Is there a formula to solve a cubic function like this? I can't remember ever doing one before.

Thank you.

Help on the steps through it would be appreciated.
There is a Cubic Formula, but it only works for particular cubics.

You're better off using the remainder and factor theorems to factorise and then using the Null Factor Law.

$P(x) = -2x^3 + 6x^2 - 6x + 2 = 0$

$P(x) = x^3 - 3x^2 + 3x - 1 = 0$.

Notice that if you let $x = 1$, you get

$P(1) = 1^3 - 3(1)^2 + 3(1) - 1$

$= 1 - 3 + 3 - 1$

$= 0$.

By the factor and remainder theorems, this means that $(x - 1)$ is a factor.

Now long divide, and you should find

$x^3 - 3x^2 + 3x - 1 = 0$

$(x - 1)(x^2 - 2x + 1) = 0$

$(x - 1)(x-1)^2 = 0$

$(x - 1)^3 = 0$

$x - 1 = 0$

$x = 1$.

So the only solution to this equation is $x =1$.

P.S. If you're really good with the Binomial Theorem you can see that

$(x - 1)^2 = x^3 - 3x^2 + 3x - 1$ by observation...

3. Originally Posted by Shadoowned
For our class our prof has given us the cubic function
-2x^3+6x^2-6x+2=0

Is there a formula to solve a cubic function like this?
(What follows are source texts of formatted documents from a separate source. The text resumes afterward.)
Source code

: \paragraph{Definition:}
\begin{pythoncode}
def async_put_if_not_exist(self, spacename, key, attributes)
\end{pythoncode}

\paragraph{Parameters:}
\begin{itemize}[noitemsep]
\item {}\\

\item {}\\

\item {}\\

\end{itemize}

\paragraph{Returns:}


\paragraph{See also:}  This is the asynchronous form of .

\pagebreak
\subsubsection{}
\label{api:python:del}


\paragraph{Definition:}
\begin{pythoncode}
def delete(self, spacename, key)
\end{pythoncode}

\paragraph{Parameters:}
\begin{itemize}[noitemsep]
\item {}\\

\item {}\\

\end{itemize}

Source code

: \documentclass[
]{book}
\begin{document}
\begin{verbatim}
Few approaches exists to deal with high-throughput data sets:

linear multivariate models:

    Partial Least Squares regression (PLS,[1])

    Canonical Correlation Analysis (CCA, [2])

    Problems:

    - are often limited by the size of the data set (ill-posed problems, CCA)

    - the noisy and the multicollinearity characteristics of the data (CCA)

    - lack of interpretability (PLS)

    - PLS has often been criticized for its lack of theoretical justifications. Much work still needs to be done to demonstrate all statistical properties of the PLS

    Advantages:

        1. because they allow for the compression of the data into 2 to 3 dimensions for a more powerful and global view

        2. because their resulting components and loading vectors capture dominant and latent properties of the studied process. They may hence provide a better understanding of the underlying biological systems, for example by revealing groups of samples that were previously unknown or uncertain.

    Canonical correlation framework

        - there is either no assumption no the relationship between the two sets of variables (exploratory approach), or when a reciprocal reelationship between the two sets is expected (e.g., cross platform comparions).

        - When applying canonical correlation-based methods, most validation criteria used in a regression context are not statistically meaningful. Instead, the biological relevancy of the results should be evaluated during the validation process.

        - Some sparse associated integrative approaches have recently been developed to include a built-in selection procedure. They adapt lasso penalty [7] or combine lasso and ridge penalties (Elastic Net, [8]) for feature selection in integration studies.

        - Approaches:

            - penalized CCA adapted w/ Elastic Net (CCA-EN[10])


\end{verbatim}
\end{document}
I can't remember ever doing one before.

Thank you.

Help on the steps through it would be appreciated.
Use the rational root theorem to look for rational roots of the cubic.
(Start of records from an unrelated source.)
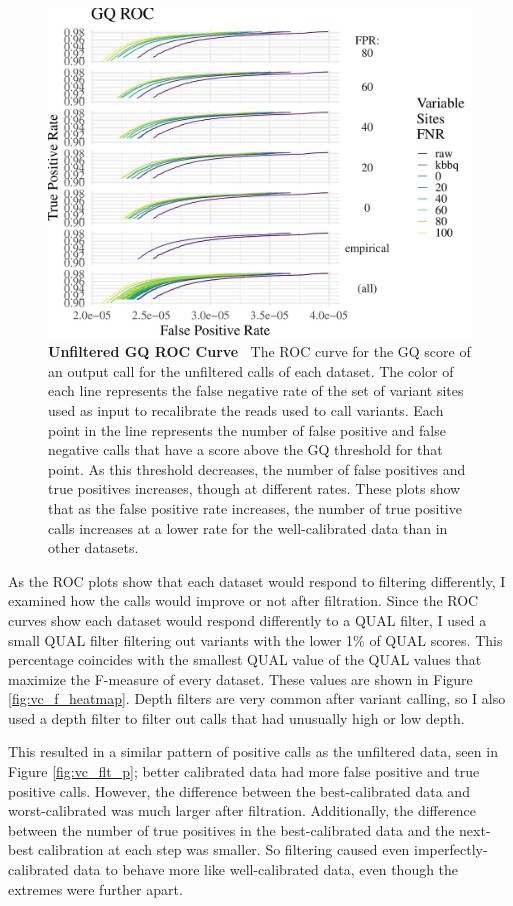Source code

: \documentclass{report}
\newcommand{\titlecaption}[2]{\caption[#1]{\textbf{#1 \textbar\,} #2}}
\begin{document}
\begin{figure}
\centering
\includegraphics[width=.7\textwidth]{gqroc.pdf}
\titlecaption{Unfiltered GQ ROC Curve}{The ROC curve for the GQ score of an output call for the unfiltered calls of each dataset. The color of each line represents the false negative rate of the set of variant sites used as input to recalibrate the reads used to call variants. Each point in the line represents the number of false positive and false negative calls that have a score above the GQ threshold for that point. As this threshold decreases, the number of false positives and true positives increases, though at different rates. These plots show that as the false positive rate increases, the number of true positive calls increases at a lower rate for the well-calibrated data than in other datasets.}
\label{fig:vc_qualroc}
\end{figure}

\begin{outline}
\item As the ROC plots show that each dataset would respond to filtering differently, I examined how the calls would improve or not after filtration. Since the ROC curves show each dataset would respond differently to a QUAL filter, I used a small QUAL filter filtering out variants with the lower 1\% of QUAL scores. This percentage coincides with the smallest QUAL value of the QUAL values that maximize the F-measure of every dataset. These values are shown in Figure \ref{fig:vc_f_heatmap}. Depth filters are very common after variant calling, so I also used a depth filter to filter out calls that had unusually high or low depth.
\item This resulted in a similar pattern of positive calls as the unfiltered data, seen in Figure \ref{fig:vc_flt_p}; better calibrated data had more false positive and true positive calls. However, the difference between the best-calibrated data and worst-calibrated was much larger after filtration. Additionally, the difference between the number of true positives in the best-calibrated data and the next-best calibration at each step was smaller. So filtering caused even imperfectly-calibrated data to behave more like well-calibrated data, even though the extremes were further apart.
\end{outline}
\end{document}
The rational root theorem tells you that if this has any rational roots they are amoung +/-1, +/-2, +/-1/2. Now x=1 appears to be a root giving (by long division or whatever other method you like):

-2x^3+6x^2-6x+2=(x-1)(-2x^2+4x-2)=0

and you should be able to finish from there.

CB

4. Originally Posted by CaptainBlack
Use the rational root theorem to look for rational roots of the cubic.

The rational root theorem tells you that if this has any rational roots they are amoung +/-1, +/-2, +/-1/2. Now x=1 appears to be a root giving (by long division or whatever other method you like):

-2x^3+6x^2-6x+2=(x-1)(-2x^2+4x-2)=0

and you should be able to finish from there.

CB
You're better off taking out common factors by observation first...